CONSERVATION
There are certain words which have come into general circulation since the war. One of the very best of these is "Conservation."
Conservation is a fine, rich-sounding, round word, agreeable to the ear and eye, and much more aristocratic than the word "Reform," which seems to carry with it the unpleasant suggestion of something that needs to be changed. The dictionary, which knows everything, says that "Conservation means the saving from destructive change the good we already possess," which seems to be a perfectly worthy ambition for any one to entertain.
For many people, changes have in them an element of wickedness and danger. I once knew a little girl who wore a sunbonnet all summer and a hood all winter, and cried one whole day each spring and fall when she had to make the change; for changes to her were fearsome things.
This antagonism to change has delayed the progress of the world and kept back many a needed reform, for people have grown to think that whatever is must be right, and indeed have made a virtue of this belief.
"It was good enough for my father and it is good enough for me," cries many a good tory (small t, please), thinking that by this utterance he convinces an admiring world that all his folks have been exceedingly fine people for generations.
But changes are inevitable.

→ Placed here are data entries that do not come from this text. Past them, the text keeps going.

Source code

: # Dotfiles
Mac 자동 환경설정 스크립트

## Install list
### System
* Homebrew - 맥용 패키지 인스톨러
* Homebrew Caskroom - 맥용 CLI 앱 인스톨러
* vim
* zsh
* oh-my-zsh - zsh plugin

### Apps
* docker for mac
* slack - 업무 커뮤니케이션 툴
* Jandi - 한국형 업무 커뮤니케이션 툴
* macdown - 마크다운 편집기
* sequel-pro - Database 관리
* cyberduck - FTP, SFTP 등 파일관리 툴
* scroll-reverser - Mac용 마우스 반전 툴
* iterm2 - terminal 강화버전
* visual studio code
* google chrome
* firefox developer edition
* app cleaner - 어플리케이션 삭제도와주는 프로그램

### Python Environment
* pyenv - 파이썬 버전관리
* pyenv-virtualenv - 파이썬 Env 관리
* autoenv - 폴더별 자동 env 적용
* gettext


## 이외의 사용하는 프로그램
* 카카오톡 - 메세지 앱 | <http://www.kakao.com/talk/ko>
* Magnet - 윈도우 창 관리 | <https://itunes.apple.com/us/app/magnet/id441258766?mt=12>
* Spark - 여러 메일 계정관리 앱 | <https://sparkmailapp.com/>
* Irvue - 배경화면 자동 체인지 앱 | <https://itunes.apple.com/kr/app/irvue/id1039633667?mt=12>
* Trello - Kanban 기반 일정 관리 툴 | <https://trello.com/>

What is true to-day may not be true to-morrow. All our opinions should be marked, "Subject to change without notice." We cannot all indulge ourselves in the complacency of the maiden lady who gave her age year after year as twenty-seven, because she said she was not one of these flighty things who say "one thing to-day and something else to-morrow."

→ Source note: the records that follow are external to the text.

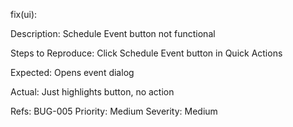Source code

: fix(ui):

Description: Schedule Event button not functional

Steps to Reproduce:
Click Schedule Event button in Quick Actions

Expected: Opens event dialog

Actual: Just highlights button, no action

Refs: BUG-005
Priority: Medium
Severity: Medium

Life is change. Only dead things remain as they are. Every living thing feels the winds of the world blowing over it, beating and buffeting it, marking and bleaching it. Change is a characteristic of life, and we must reckon on it! Progress is Life's first law! In order to be as good as we were yesterday, we have to be better. Life is built on a sliding scale; we have to keep moving to keep up. There are no rest stations on Life's long road!

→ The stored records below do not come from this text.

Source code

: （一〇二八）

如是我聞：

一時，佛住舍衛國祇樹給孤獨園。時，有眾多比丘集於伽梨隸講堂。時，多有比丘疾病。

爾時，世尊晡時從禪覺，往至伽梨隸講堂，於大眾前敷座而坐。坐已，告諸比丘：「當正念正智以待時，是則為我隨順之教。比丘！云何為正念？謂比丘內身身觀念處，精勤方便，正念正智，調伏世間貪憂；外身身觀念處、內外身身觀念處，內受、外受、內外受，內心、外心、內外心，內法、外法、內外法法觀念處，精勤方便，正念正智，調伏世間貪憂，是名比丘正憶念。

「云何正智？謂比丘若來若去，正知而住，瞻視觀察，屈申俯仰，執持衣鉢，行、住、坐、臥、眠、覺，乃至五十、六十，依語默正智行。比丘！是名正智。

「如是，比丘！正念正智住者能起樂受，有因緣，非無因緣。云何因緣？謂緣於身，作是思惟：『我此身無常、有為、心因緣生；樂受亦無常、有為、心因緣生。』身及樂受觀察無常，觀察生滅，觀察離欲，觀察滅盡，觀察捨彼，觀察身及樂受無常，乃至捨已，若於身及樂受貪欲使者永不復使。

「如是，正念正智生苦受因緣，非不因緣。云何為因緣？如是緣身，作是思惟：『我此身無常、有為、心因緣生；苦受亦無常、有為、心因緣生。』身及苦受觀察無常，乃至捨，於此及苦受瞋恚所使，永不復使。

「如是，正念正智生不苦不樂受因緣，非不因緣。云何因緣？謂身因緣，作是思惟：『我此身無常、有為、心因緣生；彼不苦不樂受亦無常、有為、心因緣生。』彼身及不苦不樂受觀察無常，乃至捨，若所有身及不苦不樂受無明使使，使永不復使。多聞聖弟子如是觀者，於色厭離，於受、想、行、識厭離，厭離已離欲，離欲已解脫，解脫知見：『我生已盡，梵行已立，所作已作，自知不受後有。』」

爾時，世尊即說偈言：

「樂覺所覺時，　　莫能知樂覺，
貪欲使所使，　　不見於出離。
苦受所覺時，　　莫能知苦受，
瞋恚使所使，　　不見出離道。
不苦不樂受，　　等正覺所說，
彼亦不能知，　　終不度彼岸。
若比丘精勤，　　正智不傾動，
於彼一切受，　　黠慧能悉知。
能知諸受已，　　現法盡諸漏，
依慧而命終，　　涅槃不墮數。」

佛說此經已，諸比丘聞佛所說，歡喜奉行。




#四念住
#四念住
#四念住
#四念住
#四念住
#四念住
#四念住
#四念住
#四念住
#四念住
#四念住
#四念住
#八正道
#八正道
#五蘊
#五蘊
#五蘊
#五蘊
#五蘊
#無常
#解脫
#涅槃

The principle of conservation is not at enmity with the spirit of change. It is in thorough harmony with it.
Conservation becomes a timely topic in these days of hideous waste. In fact it will not much longer remain among the optional subjects in Life's curriculum. Even now the Moving Finger, invisible yet to the thoughtless, is writing after it the stern word "Compulsory." Four hundred thousand men have been taken away from the ranks of producers here in Canada, and have gone into the ranks of destroyers, becoming a drain upon our resources for all that they eat, wear, and use. Many thousand other men are making munitions, whose end is destruction and waste. We spend more in a day now to kill and hurt our fellow men than we ever spent in a month to educate or help them. Great new ways of wasting and destroying our resources are going on while the old leaks are all running wide open. More children under five years old have died since the war than there have been men killed in battle!—and largely from preventable "dirt-diseases" and poverty. Rats, weeds, extravagance, general shiftlessness are still doing business at the old stand, unmolested.